Cusac nabs Taurus

Vancouver — Cusac Gold Mines (CQC-T, CUSIF-O) is consolidating its grip on the historic Cassiar mining region of B.C. with the purchase of American Bonanza Gold’s (BZA-T, ABGFF-O) Taurus gold project for $11 million and 3 million Cusac shares.

The Taurus project consists of 46 claims covering the majority of the Taurus deposit, which hosts a National Instrument 43-101-compliant inferred resource of 32 million tonnes grading 1 gram gold per tonne. Cusac already held the 30% of the Taurus deposit not included in the 46 claims.

“The deposit was chopped up — anyone looking to do something with the project had to consolidate it,” says Cusac president David Brett. “And we weren’t going to sell, so it had to be us.”

The agreement requires Cusac to pay 1.5 million common shares immediately, $6 million over two years, and $3 million on completion of a feasibility study or production, whichever comes first. Another 1.5 million shares are payable in two years. If gold closes at US$800 per oz. for 100 consecutive days, Cusac will have to pay Bonanza another $1 million in two years and $1 million at feasibility, unless Cusac completes the purchase within 12 months.

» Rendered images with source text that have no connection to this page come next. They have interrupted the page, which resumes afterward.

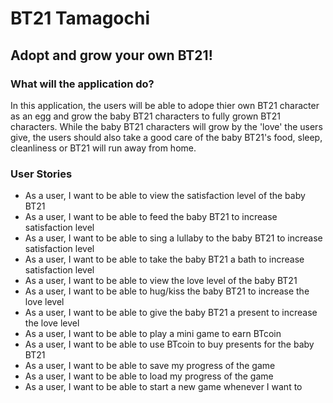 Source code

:# BT21 Tamagochi
## Adopt and grow your own BT21!
### What will the application do?
In this application, the users will be able to adope thier own BT21 character as an egg and grow the baby BT21 characters to fully grown BT21 characters. While the baby BT21 characters will grow by the 'love' the users give, the users should also take a good care of the baby BT21's food, sleep, cleanliness or BT21 will run away from home.
### User Stories
* As a user, I want to be able to view the satisfaction level of the baby BT21
* As a user, I want to be able to feed the baby BT21 to increase satisfaction level
* As a user, I want to be able to sing a lullaby to the baby BT21 to increase satisfaction level
* As a user, I want to be able to take the baby BT21 a bath to increase satisfaction level
* As a user, I want to be able to view the love level of the baby BT21
* As a user, I want to be able to hug/kiss the baby BT21 to increase the love level
* As a user, I want to be able to give the baby BT21 a present to increase the love level
* As a user, I want to be able to play a mini game to earn BTcoin
* As a user, I want to be able to use BTcoin to buy presents for the baby BT21
* As a user, I want to be able to save my progress of the game
* As a user, I want to be able to load my progress of the game
* As a user, I want to be able to start a new game whenever I want to
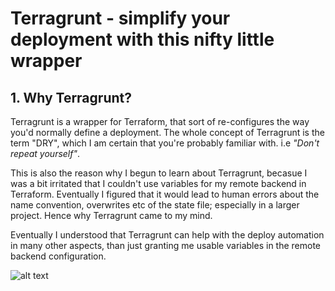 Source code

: <h1>Terragrunt - simplify your deployment with this nifty little wrapper</h1>

<h2>1. Why Terragrunt?</h2>
Terragrunt is a wrapper for Terraform, that sort of re-configures the way you'd normally define a deployment. The whole concept of Terragrunt is the term "DRY", which I am certain that you're probably familiar with. i.e <i>"Don't repeat yourself"</i>. 

This is also the reason why I begun to learn about Terragrunt, becasue I was a bit irritated that I couldn't use variables for my remote backend in Terraform. Eventually I figured that it would lead to human errors about the name convention, overwrites etc of the state file; especially in a larger project. Hence why Terragrunt came to my mind. 

Eventually I understood that Terragrunt can help with the deploy automation in many other aspects, than just granting me usable variables in the remote backend configuration.

![alt text](https://i.imgur.com/l0msF1l.gif)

Bonanza came to own the Taurus project through a merger with International Taurus Resources in early 2005. The site had already seen considerable exploration: various previous owners conducted over 25,000 metres of diamond drilling on the property in the 1990s, including 12,700 metres between 1994 and 1996 by Cyprus Canada, which became part of Phelps Dodge, recently acquired by Freeport-McMoRan Copper & Gold (FCX-N).

Busy with other projects in Quebec, Nevada, and Arizona, Bonanza had left the Taurus project idle for the two years. Brett says Cusac had eyed the Taurus project and gradually moved in.

“It made a lot of sense for us to take it on, with our expertise in this area,” he says. “It took a good two months to put the agreement together.”

Cusac holds more than 170 sq. km in the area and calls the entire holding the Table Mountain property. The property is host to a number of different deposits and prospects, including the historic Cassiar gold camp.

In the past, gold was mined from high-grade quartz veins in Table Mountain, which has a cap rock of argillite that acted to concentrate gold in the veins. The Taurus project mineralogy is different: it is down in the valley where the argillite cap is removed and thus the gold-bearing rock has altered, creating broad zones of disseminated, low-grade mineralization.

Brett says the project is an obvious open-pit site with a relatively low stripping ratio. Some previous metallurgical testing indicated good recoveries from heap leaching but other tests came back inconclusive, so the extraction method is still being worked out.

“If we can show it’s heap-leachable, then of course the economics are much better,” Brett says.

Before any development can proceed, however, Cusac has to work out an updated resource estimate.

“One of our key objectives is to try and ratchet the grade of the deposit up,” Brett says.

Until recently, the entire Table Mountain area was viewed only as a high-grade quartz vein system, so only the vein segments of drill cores were sampled, leaving the wall rock untouched.

“That means there are a lot of zero intervals in the resource estimate that could well be one gram or half a gram gold,” Brett says.

Cusac also intends to continue exploring the Table Mountain site. The Taurus deposit remains open to the west and south. The company recently acquired a number of claims in a nearby canyon.

“It’s what miners like to call a ‘massive quartz blowout,'” Brett says. “It’s probably been prospected by every prospector in the area, but there has been limited drilling in the area, so we’re going in to explore.”